Input records:

::::

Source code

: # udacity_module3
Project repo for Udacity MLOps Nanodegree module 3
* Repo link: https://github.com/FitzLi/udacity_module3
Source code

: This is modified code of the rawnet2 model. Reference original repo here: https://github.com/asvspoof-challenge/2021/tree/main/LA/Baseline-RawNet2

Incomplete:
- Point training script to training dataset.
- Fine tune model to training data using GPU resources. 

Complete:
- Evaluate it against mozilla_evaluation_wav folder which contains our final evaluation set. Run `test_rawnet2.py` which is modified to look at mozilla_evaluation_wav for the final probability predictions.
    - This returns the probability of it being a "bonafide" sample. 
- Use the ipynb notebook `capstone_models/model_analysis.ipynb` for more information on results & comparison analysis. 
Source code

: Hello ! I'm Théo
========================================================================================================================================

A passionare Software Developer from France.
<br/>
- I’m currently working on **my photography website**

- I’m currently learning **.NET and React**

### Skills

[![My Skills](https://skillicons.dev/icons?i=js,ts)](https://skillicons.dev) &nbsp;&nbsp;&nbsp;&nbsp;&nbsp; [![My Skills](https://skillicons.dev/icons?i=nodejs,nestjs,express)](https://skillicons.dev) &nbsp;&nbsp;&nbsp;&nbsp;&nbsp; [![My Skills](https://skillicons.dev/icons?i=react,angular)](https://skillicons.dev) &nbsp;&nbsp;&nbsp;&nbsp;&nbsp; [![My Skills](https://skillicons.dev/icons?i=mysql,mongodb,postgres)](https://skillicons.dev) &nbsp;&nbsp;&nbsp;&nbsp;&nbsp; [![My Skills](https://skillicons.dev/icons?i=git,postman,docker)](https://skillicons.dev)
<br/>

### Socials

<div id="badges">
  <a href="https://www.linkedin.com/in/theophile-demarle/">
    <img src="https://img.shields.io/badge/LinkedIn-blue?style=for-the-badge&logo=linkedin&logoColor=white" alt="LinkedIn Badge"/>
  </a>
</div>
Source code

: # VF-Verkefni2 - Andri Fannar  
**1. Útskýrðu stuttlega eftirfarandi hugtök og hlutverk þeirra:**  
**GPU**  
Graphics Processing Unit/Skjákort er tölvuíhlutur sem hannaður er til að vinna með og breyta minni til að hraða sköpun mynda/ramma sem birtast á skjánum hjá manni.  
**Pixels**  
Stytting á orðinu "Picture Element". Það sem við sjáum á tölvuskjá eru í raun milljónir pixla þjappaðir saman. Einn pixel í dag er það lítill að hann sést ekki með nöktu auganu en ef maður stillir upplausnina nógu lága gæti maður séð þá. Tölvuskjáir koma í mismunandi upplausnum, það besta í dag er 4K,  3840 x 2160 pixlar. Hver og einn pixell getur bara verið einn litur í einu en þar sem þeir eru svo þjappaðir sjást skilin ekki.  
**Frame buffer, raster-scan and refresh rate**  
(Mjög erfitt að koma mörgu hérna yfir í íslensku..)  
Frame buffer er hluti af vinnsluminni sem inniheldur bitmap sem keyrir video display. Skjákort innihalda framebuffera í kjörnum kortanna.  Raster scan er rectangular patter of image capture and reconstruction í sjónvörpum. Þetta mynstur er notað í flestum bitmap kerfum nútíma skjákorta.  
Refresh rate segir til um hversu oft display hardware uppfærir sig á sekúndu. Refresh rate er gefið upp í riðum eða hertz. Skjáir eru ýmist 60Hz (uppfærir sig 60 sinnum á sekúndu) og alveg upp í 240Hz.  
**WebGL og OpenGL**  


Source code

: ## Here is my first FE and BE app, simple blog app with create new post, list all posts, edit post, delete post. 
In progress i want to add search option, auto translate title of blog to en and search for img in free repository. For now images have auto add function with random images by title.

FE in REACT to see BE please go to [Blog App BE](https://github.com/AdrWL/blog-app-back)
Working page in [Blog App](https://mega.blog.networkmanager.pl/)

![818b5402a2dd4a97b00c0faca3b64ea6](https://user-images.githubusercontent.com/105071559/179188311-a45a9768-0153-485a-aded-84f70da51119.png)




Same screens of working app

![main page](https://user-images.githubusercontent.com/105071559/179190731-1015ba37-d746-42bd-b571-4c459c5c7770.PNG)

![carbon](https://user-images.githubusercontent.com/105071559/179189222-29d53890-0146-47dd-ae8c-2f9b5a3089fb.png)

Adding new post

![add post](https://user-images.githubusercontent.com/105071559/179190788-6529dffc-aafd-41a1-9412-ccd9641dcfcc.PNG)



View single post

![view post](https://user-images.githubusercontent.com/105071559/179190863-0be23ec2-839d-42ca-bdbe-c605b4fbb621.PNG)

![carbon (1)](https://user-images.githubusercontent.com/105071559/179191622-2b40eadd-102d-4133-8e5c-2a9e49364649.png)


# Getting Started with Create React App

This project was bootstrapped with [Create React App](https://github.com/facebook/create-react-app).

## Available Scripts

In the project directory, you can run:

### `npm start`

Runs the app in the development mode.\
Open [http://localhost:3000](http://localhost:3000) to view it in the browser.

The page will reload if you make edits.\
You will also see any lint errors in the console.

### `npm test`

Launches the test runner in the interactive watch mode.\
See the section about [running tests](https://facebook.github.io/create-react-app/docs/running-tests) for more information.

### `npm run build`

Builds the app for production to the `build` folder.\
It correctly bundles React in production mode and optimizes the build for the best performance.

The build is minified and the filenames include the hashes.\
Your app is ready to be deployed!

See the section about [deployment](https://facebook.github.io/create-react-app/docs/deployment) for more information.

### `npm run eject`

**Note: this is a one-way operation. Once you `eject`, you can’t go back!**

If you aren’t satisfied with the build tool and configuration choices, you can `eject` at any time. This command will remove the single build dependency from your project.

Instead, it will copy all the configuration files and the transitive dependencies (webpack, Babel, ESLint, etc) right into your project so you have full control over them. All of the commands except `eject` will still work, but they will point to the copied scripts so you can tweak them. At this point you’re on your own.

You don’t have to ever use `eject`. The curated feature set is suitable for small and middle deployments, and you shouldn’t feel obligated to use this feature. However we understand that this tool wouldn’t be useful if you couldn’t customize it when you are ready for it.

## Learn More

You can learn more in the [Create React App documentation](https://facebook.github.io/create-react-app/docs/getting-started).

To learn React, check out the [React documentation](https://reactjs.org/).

::::

Extract every record and return it verbatim.

Source code

: # udacity_module3
Project repo for Udacity MLOps Nanodegree module 3
* Repo link: https://github.com/FitzLi/udacity_module3
Source code

: This is modified code of the rawnet2 model. Reference original repo here: https://github.com/asvspoof-challenge/2021/tree/main/LA/Baseline-RawNet2

Incomplete:
- Point training script to training dataset.
- Fine tune model to training data using GPU resources. 

Complete:
- Evaluate it against mozilla_evaluation_wav folder which contains our final evaluation set. Run `test_rawnet2.py` which is modified to look at mozilla_evaluation_wav for the final probability predictions.
    - This returns the probability of it being a "bonafide" sample. 
- Use the ipynb notebook `capstone_models/model_analysis.ipynb` for more information on results & comparison analysis. 
Source code

: Hello ! I'm Théo
========================================================================================================================================

A passionare Software Developer from France.
<br/>
- I’m currently working on **my photography website**

- I’m currently learning **.NET and React**

### Skills

[![My Skills](https://skillicons.dev/icons?i=js,ts)](https://skillicons.dev) &nbsp;&nbsp;&nbsp;&nbsp;&nbsp; [![My Skills](https://skillicons.dev/icons?i=nodejs,nestjs,express)](https://skillicons.dev) &nbsp;&nbsp;&nbsp;&nbsp;&nbsp; [![My Skills](https://skillicons.dev/icons?i=react,angular)](https://skillicons.dev) &nbsp;&nbsp;&nbsp;&nbsp;&nbsp; [![My Skills](https://skillicons.dev/icons?i=mysql,mongodb,postgres)](https://skillicons.dev) &nbsp;&nbsp;&nbsp;&nbsp;&nbsp; [![My Skills](https://skillicons.dev/icons?i=git,postman,docker)](https://skillicons.dev)
<br/>

### Socials

<div id="badges">
  <a href="https://www.linkedin.com/in/theophile-demarle/">
    <img src="https://img.shields.io/badge/LinkedIn-blue?style=for-the-badge&logo=linkedin&logoColor=white" alt="LinkedIn Badge"/>
  </a>
</div>
Source code

: # VF-Verkefni2 - Andri Fannar  
**1. Útskýrðu stuttlega eftirfarandi hugtök og hlutverk þeirra:**  
**GPU**  
Graphics Processing Unit/Skjákort er tölvuíhlutur sem hannaður er til að vinna með og breyta minni til að hraða sköpun mynda/ramma sem birtast á skjánum hjá manni.  
**Pixels**  
Stytting á orðinu "Picture Element". Það sem við sjáum á tölvuskjá eru í raun milljónir pixla þjappaðir saman. Einn pixel í dag er það lítill að hann sést ekki með nöktu auganu en ef maður stillir upplausnina nógu lága gæti maður séð þá. Tölvuskjáir koma í mismunandi upplausnum, það besta í dag er 4K,  3840 x 2160 pixlar. Hver og einn pixell getur bara verið einn litur í einu en þar sem þeir eru svo þjappaðir sjást skilin ekki.  
**Frame buffer, raster-scan and refresh rate**  
(Mjög erfitt að koma mörgu hérna yfir í íslensku..)  
Frame buffer er hluti af vinnsluminni sem inniheldur bitmap sem keyrir video display. Skjákort innihalda framebuffera í kjörnum kortanna.  Raster scan er rectangular patter of image capture and reconstruction í sjónvörpum. Þetta mynstur er notað í flestum bitmap kerfum nútíma skjákorta.  
Refresh rate segir til um hversu oft display hardware uppfærir sig á sekúndu. Refresh rate er gefið upp í riðum eða hertz. Skjáir eru ýmist 60Hz (uppfærir sig 60 sinnum á sekúndu) og alveg upp í 240Hz.  
**WebGL og OpenGL**  


Source code

: ## Here is my first FE and BE app, simple blog app with create new post, list all posts, edit post, delete post. 
In progress i want to add search option, auto translate title of blog to en and search for img in free repository. For now images have auto add function with random images by title.

FE in REACT to see BE please go to [Blog App BE](https://github.com/AdrWL/blog-app-back)
Working page in [Blog App](https://mega.blog.networkmanager.pl/)

![818b5402a2dd4a97b00c0faca3b64ea6](https://user-images.githubusercontent.com/105071559/179188311-a45a9768-0153-485a-aded-84f70da51119.png)




Same screens of working app

![main page](https://user-images.githubusercontent.com/105071559/179190731-1015ba37-d746-42bd-b571-4c459c5c7770.PNG)

![carbon](https://user-images.githubusercontent.com/105071559/179189222-29d53890-0146-47dd-ae8c-2f9b5a3089fb.png)

Adding new post

![add post](https://user-images.githubusercontent.com/105071559/179190788-6529dffc-aafd-41a1-9412-ccd9641dcfcc.PNG)



View single post

![view post](https://user-images.githubusercontent.com/105071559/179190863-0be23ec2-839d-42ca-bdbe-c605b4fbb621.PNG)

![carbon (1)](https://user-images.githubusercontent.com/105071559/179191622-2b40eadd-102d-4133-8e5c-2a9e49364649.png)


# Getting Started with Create React App

This project was bootstrapped with [Create React App](https://github.com/facebook/create-react-app).

## Available Scripts

In the project directory, you can run:

### `npm start`

Runs the app in the development mode.\
Open [http://localhost:3000](http://localhost:3000) to view it in the browser.

The page will reload if you make edits.\
You will also see any lint errors in the console.

### `npm test`

Launches the test runner in the interactive watch mode.\
See the section about [running tests](https://facebook.github.io/create-react-app/docs/running-tests) for more information.

### `npm run build`

Builds the app for production to the `build` folder.\
It correctly bundles React in production mode and optimizes the build for the best performance.

The build is minified and the filenames include the hashes.\
Your app is ready to be deployed!

See the section about [deployment](https://facebook.github.io/create-react-app/docs/deployment) for more information.

### `npm run eject`

**Note: this is a one-way operation. Once you `eject`, you can’t go back!**

If you aren’t satisfied with the build tool and configuration choices, you can `eject` at any time. This command will remove the single build dependency from your project.

Instead, it will copy all the configuration files and the transitive dependencies (webpack, Babel, ESLint, etc) right into your project so you have full control over them. All of the commands except `eject` will still work, but they will point to the copied scripts so you can tweak them. At this point you’re on your own.

You don’t have to ever use `eject`. The curated feature set is suitable for small and middle deployments, and you shouldn’t feel obligated to use this feature. However we understand that this tool wouldn’t be useful if you couldn’t customize it when you are ready for it.

## Learn More

You can learn more in the [Create React App documentation](https://facebook.github.io/create-react-app/docs/getting-started).

To learn React, check out the [React documentation](https://reactjs.org/).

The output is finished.